Quant au prix des hot dogs, il varie selon les lieux
(jusqu'à 4 euros dans les stades de foot)

 

Combien de sandwichs sont-ils vendus par jour ? « C'est top secret », me répond l'un, jaloux de ses performances. Selon d'autres vendeurs, plus bavards, cela varie en fonction du temps. « Les saucisses ont plus de succès quand il fait froid », constate l'un, qui estime écouler entre «  entre 150 et 400 » sandwichs par jour. La fourchette varie de « 200 à 300 » pour l'autre.
 
Mais quel salaire cela fait-il à la fin du mois ? Là encore, ce n'est pas très clair. L'un des vendeurs assure que le « minimum est de 50 euros par jour » et visiblement, il y aurait une prime ou une commission à partir d'un certain nombre de saucisses vendues. Grill Walker ne veut donner aucun revenu, mais assure que les hommes-barbecue « gagnent assez pour louer leur grill et partir en vacances ». Sur son site Web, la société évalue le prix de revient d'une saucisse à 0,86 euro. Donc, le gain réalisé par hot dog vendu à 1,20 euro (soit 1,11 euro sans la TVA) est de 25 centimes.

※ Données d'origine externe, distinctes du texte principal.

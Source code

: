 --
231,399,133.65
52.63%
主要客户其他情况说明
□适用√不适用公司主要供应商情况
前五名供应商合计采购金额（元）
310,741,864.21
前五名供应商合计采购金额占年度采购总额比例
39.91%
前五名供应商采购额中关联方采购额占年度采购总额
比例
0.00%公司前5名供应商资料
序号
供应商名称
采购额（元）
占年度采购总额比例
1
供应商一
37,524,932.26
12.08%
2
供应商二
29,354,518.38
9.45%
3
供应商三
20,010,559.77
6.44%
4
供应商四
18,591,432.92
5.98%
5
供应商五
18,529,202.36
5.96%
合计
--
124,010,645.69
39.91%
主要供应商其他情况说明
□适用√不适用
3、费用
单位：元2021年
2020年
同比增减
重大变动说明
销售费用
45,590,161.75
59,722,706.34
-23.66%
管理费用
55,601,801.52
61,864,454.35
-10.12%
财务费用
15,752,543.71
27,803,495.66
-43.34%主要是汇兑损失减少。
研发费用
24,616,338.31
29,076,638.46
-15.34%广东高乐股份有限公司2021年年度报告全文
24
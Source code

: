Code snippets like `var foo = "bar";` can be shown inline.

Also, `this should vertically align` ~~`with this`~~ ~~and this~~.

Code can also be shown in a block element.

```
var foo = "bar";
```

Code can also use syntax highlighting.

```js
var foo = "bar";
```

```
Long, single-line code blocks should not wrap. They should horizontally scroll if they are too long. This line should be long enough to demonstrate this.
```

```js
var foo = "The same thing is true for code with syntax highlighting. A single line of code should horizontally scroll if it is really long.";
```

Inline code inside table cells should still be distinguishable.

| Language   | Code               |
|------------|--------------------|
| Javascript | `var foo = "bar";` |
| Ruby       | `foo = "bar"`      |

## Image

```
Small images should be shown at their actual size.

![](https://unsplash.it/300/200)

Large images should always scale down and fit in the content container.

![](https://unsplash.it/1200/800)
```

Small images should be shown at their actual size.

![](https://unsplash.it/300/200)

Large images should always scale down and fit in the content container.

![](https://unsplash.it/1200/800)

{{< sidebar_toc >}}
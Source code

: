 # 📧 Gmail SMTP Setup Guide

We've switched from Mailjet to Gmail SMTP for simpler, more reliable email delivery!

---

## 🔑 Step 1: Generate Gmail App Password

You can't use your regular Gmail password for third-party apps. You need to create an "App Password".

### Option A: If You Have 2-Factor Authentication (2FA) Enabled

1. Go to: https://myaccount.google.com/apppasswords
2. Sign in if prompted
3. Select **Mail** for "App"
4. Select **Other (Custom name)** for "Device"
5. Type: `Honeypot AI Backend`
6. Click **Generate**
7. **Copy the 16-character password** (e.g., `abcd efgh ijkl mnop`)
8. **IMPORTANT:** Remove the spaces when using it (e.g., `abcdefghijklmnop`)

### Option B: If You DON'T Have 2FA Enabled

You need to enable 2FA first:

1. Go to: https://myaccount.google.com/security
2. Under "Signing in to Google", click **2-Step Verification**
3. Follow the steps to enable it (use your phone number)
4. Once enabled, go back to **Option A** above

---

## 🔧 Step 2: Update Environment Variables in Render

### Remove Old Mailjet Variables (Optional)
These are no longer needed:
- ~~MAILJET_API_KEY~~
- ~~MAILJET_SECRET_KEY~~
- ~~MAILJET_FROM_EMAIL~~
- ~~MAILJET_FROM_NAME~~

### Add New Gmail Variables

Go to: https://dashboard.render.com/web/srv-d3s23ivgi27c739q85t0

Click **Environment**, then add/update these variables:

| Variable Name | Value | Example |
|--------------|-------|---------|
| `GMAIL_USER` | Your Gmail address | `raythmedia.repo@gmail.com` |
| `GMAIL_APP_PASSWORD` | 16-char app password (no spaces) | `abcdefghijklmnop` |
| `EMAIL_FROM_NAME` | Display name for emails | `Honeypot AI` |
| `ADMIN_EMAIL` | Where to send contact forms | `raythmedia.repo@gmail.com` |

Ainsi, un homme-barbecue qui vend 200 saucisses par jour, et cela 20 jours par mois, gagne donc 1000 euros mensuels, dont il faut déduire 400 euros de loyer pour le grill. Même si la vie à Berlin est moins cher qu'à Paris, les fins de mois doivent être difficiles.... à moins d'allonger les journées et de travailler tous les week-end.